*** Opening of EXCERPTED RECORDS ***

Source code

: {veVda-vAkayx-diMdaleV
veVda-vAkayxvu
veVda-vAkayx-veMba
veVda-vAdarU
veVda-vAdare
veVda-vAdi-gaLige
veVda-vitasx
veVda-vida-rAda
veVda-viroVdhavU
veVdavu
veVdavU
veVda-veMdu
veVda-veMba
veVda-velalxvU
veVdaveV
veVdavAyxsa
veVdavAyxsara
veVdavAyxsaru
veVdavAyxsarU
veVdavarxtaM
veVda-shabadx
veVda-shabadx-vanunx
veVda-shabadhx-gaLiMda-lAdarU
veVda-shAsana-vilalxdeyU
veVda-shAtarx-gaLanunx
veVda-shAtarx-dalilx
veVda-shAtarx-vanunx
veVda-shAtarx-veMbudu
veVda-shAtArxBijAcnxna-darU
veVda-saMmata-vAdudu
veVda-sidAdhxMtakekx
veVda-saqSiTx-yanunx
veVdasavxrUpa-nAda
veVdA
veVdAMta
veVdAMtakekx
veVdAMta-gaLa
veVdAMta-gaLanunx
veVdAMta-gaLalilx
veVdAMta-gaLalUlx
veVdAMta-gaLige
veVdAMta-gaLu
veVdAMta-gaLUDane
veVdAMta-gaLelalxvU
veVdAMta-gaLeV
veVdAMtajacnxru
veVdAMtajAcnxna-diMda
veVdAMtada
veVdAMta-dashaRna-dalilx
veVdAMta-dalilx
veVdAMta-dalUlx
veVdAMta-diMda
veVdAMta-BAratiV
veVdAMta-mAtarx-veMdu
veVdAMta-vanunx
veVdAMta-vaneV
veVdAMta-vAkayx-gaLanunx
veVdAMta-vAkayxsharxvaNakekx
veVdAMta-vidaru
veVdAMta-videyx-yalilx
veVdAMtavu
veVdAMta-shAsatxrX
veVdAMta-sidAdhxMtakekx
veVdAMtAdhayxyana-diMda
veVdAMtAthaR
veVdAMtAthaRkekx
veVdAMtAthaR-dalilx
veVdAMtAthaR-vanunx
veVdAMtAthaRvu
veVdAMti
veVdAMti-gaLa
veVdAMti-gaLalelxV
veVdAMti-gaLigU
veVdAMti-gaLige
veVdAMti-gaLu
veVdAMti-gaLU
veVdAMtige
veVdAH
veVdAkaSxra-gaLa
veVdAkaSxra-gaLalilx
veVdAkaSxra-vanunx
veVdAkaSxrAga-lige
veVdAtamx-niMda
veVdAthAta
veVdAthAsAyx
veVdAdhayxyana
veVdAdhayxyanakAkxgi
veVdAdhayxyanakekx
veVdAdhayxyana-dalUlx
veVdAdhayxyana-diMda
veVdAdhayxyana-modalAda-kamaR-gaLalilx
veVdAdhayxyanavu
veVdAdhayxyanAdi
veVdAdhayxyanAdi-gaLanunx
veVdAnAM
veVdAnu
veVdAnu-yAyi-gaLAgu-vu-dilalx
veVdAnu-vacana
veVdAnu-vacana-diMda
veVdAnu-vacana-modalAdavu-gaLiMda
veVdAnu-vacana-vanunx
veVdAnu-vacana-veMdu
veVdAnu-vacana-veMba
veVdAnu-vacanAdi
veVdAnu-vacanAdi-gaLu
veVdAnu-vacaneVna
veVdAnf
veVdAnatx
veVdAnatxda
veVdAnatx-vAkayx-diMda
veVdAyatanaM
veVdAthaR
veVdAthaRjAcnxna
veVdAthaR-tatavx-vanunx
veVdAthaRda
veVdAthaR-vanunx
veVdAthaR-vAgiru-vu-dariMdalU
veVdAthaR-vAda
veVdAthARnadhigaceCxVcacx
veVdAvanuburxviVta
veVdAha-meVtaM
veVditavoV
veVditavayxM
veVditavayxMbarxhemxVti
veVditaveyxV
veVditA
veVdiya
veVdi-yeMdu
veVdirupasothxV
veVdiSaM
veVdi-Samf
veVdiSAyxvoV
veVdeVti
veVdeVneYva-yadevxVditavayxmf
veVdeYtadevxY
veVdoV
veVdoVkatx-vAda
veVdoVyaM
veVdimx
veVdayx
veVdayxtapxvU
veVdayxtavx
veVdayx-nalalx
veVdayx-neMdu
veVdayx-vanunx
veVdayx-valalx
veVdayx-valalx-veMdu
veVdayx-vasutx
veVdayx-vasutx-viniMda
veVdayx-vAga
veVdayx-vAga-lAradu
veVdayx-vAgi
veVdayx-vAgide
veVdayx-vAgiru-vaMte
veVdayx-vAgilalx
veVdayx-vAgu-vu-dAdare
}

*** Close of EXCERPTED RECORDS ***

[WHAT TO PRODUCE]: All of the data above must be repeated exactly.

[OUTPUT BELOW]:
Source code

: {veVda-vAkayx-diMdaleV
veVda-vAkayxvu
veVda-vAkayx-veMba
veVda-vAdarU
veVda-vAdare
veVda-vAdi-gaLige
veVda-vitasx
veVda-vida-rAda
veVda-viroVdhavU
veVdavu
veVdavU
veVda-veMdu
veVda-veMba
veVda-velalxvU
veVdaveV
veVdavAyxsa
veVdavAyxsara
veVdavAyxsaru
veVdavAyxsarU
veVdavarxtaM
veVda-shabadx
veVda-shabadx-vanunx
veVda-shabadhx-gaLiMda-lAdarU
veVda-shAsana-vilalxdeyU
veVda-shAtarx-gaLanunx
veVda-shAtarx-dalilx
veVda-shAtarx-vanunx
veVda-shAtarx-veMbudu
veVda-shAtArxBijAcnxna-darU
veVda-saMmata-vAdudu
veVda-sidAdhxMtakekx
veVda-saqSiTx-yanunx
veVdasavxrUpa-nAda
veVdA
veVdAMta
veVdAMtakekx
veVdAMta-gaLa
veVdAMta-gaLanunx
veVdAMta-gaLalilx
veVdAMta-gaLalUlx
veVdAMta-gaLige
veVdAMta-gaLu
veVdAMta-gaLUDane
veVdAMta-gaLelalxvU
veVdAMta-gaLeV
veVdAMtajacnxru
veVdAMtajAcnxna-diMda
veVdAMtada
veVdAMta-dashaRna-dalilx
veVdAMta-dalilx
veVdAMta-dalUlx
veVdAMta-diMda
veVdAMta-BAratiV
veVdAMta-mAtarx-veMdu
veVdAMta-vanunx
veVdAMta-vaneV
veVdAMta-vAkayx-gaLanunx
veVdAMta-vAkayxsharxvaNakekx
veVdAMta-vidaru
veVdAMta-videyx-yalilx
veVdAMtavu
veVdAMta-shAsatxrX
veVdAMta-sidAdhxMtakekx
veVdAMtAdhayxyana-diMda
veVdAMtAthaR
veVdAMtAthaRkekx
veVdAMtAthaR-dalilx
veVdAMtAthaR-vanunx
veVdAMtAthaRvu
veVdAMti
veVdAMti-gaLa
veVdAMti-gaLalelxV
veVdAMti-gaLigU
veVdAMti-gaLige
veVdAMti-gaLu
veVdAMti-gaLU
veVdAMtige
veVdAH
veVdAkaSxra-gaLa
veVdAkaSxra-gaLalilx
veVdAkaSxra-vanunx
veVdAkaSxrAga-lige
veVdAtamx-niMda
veVdAthAta
veVdAthAsAyx
veVdAdhayxyana
veVdAdhayxyanakAkxgi
veVdAdhayxyanakekx
veVdAdhayxyana-dalUlx
veVdAdhayxyana-diMda
veVdAdhayxyana-modalAda-kamaR-gaLalilx
veVdAdhayxyanavu
veVdAdhayxyanAdi
veVdAdhayxyanAdi-gaLanunx
veVdAnAM
veVdAnu
veVdAnu-yAyi-gaLAgu-vu-dilalx
veVdAnu-vacana
veVdAnu-vacana-diMda
veVdAnu-vacana-modalAdavu-gaLiMda
veVdAnu-vacana-vanunx
veVdAnu-vacana-veMdu
veVdAnu-vacana-veMba
veVdAnu-vacanAdi
veVdAnu-vacanAdi-gaLu
veVdAnu-vacaneVna
veVdAnf
veVdAnatx
veVdAnatxda
veVdAnatx-vAkayx-diMda
veVdAyatanaM
veVdAthaR
veVdAthaRjAcnxna
veVdAthaR-tatavx-vanunx
veVdAthaRda
veVdAthaR-vanunx
veVdAthaR-vAgiru-vu-dariMdalU
veVdAthaR-vAda
veVdAthARnadhigaceCxVcacx
veVdAvanuburxviVta
veVdAha-meVtaM
veVditavoV
veVditavayxM
veVditavayxMbarxhemxVti
veVditaveyxV
veVditA
veVdiya
veVdi-yeMdu
veVdirupasothxV
veVdiSaM
veVdi-Samf
veVdiSAyxvoV
veVdeVti
veVdeVneYva-yadevxVditavayxmf
veVdeYtadevxY
veVdoV
veVdoVkatx-vAda
veVdoVyaM
veVdimx
veVdayx
veVdayxtapxvU
veVdayxtavx
veVdayx-nalalx
veVdayx-neMdu
veVdayx-vanunx
veVdayx-valalx
veVdayx-valalx-veMdu
veVdayx-vasutx
veVdayx-vasutx-viniMda
veVdayx-vAga
veVdayx-vAga-lAradu
veVdayx-vAgi
veVdayx-vAgide
veVdayx-vAgiru-vaMte
veVdayx-vAgilalx
veVdayx-vAgu-vu-dAdare
}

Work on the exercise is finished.